E a verdade é que houve uma fase em que o miúdo precisou de descer à terra. Basta lembrar quando, em fevereiro de 2022, ele foi apanhado pelas câmaras a insultar o colega Nico Schulz após este falhar um passe, num jogo da Liga Europa frente ao Rangers. O que causou um grande mal-estar no balneário do Borussia Dortmund.

O capitão Emre Can veio até a público criticar Belligham, lembrando-lhe que «ainda é jovem» e acrescentando que tinha de perceber «que ainda tem muito para aprender».

O que é certo é que o inglês aprendeu. Tanto assim que se tornou um dos capitães do Borussia, mesmo antes de completar 20 anos. A capacidade de liderança, aliás, tornou-se um dos pontos fortes dele, somando a uma admirável capacidade de lidar com a pressão.
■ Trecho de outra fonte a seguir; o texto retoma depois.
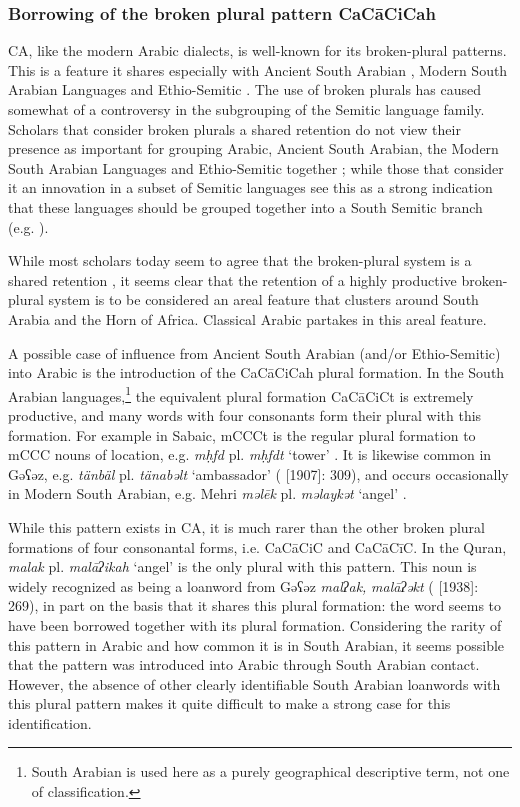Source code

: \documentclass[output=paper]{langsci/langscibook}
\begin{document}
\subsubsection{\label{bkm:Ref13224664}Borrowing of the broken plural pattern CaCāCiCah}

CA, like the modern Arabic dialects, is well-known for its broken-plural patterns. This is a feature it shares especially with Ancient South Arabian \citep[1050--1051]{Stein2011}, Modern South Arabian Languages \citep[1085]{Simeone-Senelle2011} and Ethio-Semitic \citep[1132]{Weninger2011OldEth}. The use of broken plurals has caused somewhat of a controversy in the subgrouping of the Semitic language family. Scholars that consider broken plurals a shared retention do not view their presence as important for grouping Arabic, Ancient South Arabian, the Modern South Arabian Languages and Ethio-Semitic together \citep[159--160]{Huehnergard2005}; while those that consider it an innovation in a subset of Semitic languages see this as a strong indication that these languages should be grouped together into a South Semitic branch (e.g. \citealt{Ratcliffe1998}).

While most scholars today seem to agree that the broken-plural system is a shared retention \citep[1116]{Weninger2011GenEth}, it seems clear that the retention of a highly productive broken-plural system is to be considered an areal feature that clusters around South Arabia and the Horn of Africa. Classical Arabic partakes in this areal feature.

A possible case of influence from Ancient South Arabian (and/or Ethio-Semitic) into Arabic is the introduction of the CaCāCiCah plural formation. In the South Arabian languages,\footnote{South Arabian is used here as a purely geographical descriptive term, not one of classification.} the equivalent plural formation CaCāCiCt is extremely productive, and many words with four consonants form their plural with this formation. For example in Sabaic, mCCCt is the regular plural formation to mCCC nouns  of location, e.g. \textit{mḥfd} pl. \textit{mḥfdt} ‘tower’ \citep[34]{Beeston1962}. It is likewise common in Gəʕəz, e.g. \textit{tänbäl} pl. \textit{tänabəlt} ‘ambassador’ (\citealt{Dillmann2005} [1907]: 309), and occurs occasionally in Modern South Arabian, e.g. Mehri \textit{məlēk} pl. \textit{məlaykət} ‘angel’ \citep[68]{Rubin2010}.

While this pattern exists in CA, it is much rarer than the other broken plural formations of four consonantal forms, i.e. CaCāCiC and CaCāCīC. In the Quran, \textit{malak} pl. \textit{malāʔikah} ‘angel’ is the only plural with this pattern. This noun is widely recognized as being a loanword from Gəʕəz \textit{malʔak,} \textit{malāʔəkt} (\citealt{Jeffrey2007} [1938]: 269), in part on the basis that it shares this plural formation: the word seems to have been borrowed together with its plural formation. Considering the rarity of this pattern in Arabic and how common it is in South Arabian, it seems possible that the pattern was introduced into Arabic through South Arabian contact. However, the absence of other clearly identifiable South Arabian loanwords with this plural pattern makes it quite difficult to make a strong case for this identification.
\end{document}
Bellingham tem, aliás, uma forma curiosa de enfrentar a pressão.

«Só sente a pressão quem está mal preparado ou não tem confiança nele. Como me preparo sempre bem e tenho confiança em mim de sobra, nunca sinto a pressão», disse um dia.

Este verão, com a mudança para Madrid, tornou-se umas das grandes figuras da atualidade. A confiança transbordante, os movimentos de rutura, a mudança de velocidade, a amplitude de movimentos e a recente capacidade goleadora, impulsionada pela subida no terreno, fazem de Bellingham um dos craques do momento.
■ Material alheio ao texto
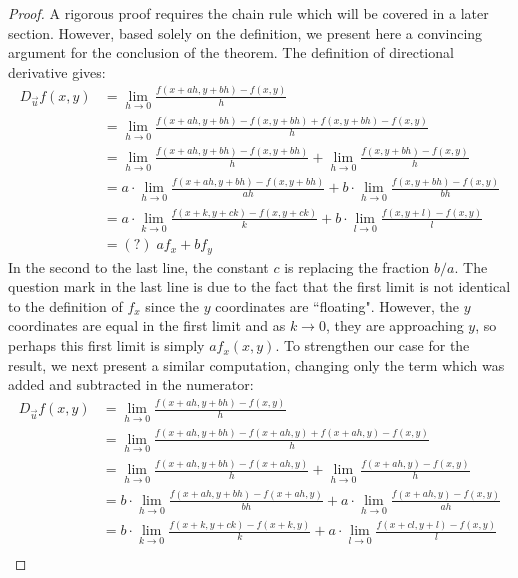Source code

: \documentclass[handout]{ximera}
\begin{document}
\begin{proof}
A rigorous proof requires the chain rule which will be covered in a later section. 
However, based solely on the definition, we present here a convincing argument for the conclusion of the theorem. 
The definition of directional derivative gives:
\begin{align*}
D_{\vec u} f(x,y) &= \lim_{h \to 0} \frac{f(x + ah, y + bh) -f(x,y)}{h} \\
                  &= \lim_{h \to 0} \frac{f(x + ah, y + bh) - f(x , y+ bh) + f(x, y+bh) -f(x,y)}{h} \\
                  &= \lim_{h \to 0} \frac{f(x + ah, y + bh) - f(x , y+ bh)}{h} + \lim_{h \to 0} \frac{f(x , y+ bh) -f(x,y)}{h} \\
                  &= a\cdot \lim_{h \to 0} \frac{f(x + ah, y + bh) - f(x , y+ bh)}{ah} + b\cdot \lim_{h \to 0} \frac{f(x , y+ bh) -f(x,y)}{bh} \\
                  &= a\cdot \lim_{k \to 0} \frac{f(x + k, y + ck) - f(x , y+ ck)}{k} + b\cdot \lim_{l \to 0} \frac{f(x , y+ l) -f(x,y)}{l} \\
                  &= (?) \; a f_x + bf_y
\end{align*}
In the second to the last line, the constant $c$ is replacing the fraction $b/a$.  
The question mark in the last line is due to the fact that the first limit is not
identical to the definition of $f_x$ since the $y$ coordinates are ``floating".  
However, the $y$ coordinates are equal in the first limit and as $k \to 0$, they are approaching $y$, 
so perhaps this first limit is simply $af_x(x,y)$. 
To strengthen our case for the result, we next present a similar computation, 
changing only the term which was added and subtracted in the numerator:
\begin{align*}
D_{\vec u} f(x,y) &= \lim_{h \to 0} \frac{f(x + ah, y + bh) -f(x,y)}{h} \\
                  &= \lim_{h \to 0} \frac{f(x + ah, y + bh) - f(x+ah , y) + f(x+ah, y) -f(x,y)}{h} \\
                  &= \lim_{h \to 0} \frac{f(x + ah, y + bh) - f(x+ah, y)}{h} + \lim_{h \to 0} \frac{f(x+ah , y) -f(x,y)}{h} \\
                  &= b\cdot \lim_{h \to 0} \frac{f(x + ah, y + bh) - f(x+ah , y)}{bh} + a\cdot \lim_{h \to 0} \frac{f(x+ah , y) -f(x,y)}{ah} \\
                  &= b\cdot \lim_{k \to 0} \frac{f(x + k, y + ck) - f(x+k , y)}{k} + a\cdot \lim_{l \to 0} \frac{f(x+ cl , y+ l) -f(x,y)}{l} \\

\end{align*}
\end{proof}
\end{document}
Ele que se inspira no ídolo Zidane e até escolheu por isso o número cinco.

Esta segunda-feira ganhou o prémio Kopa, para melhor jogador jovem do futebol, e tem a Bola de Ouro no horizonte. Não deve tardar muito, mas aos vinte anos tem todo o tempo para lá chegar. Ele que, sim, parece destinado a atingir a excelência.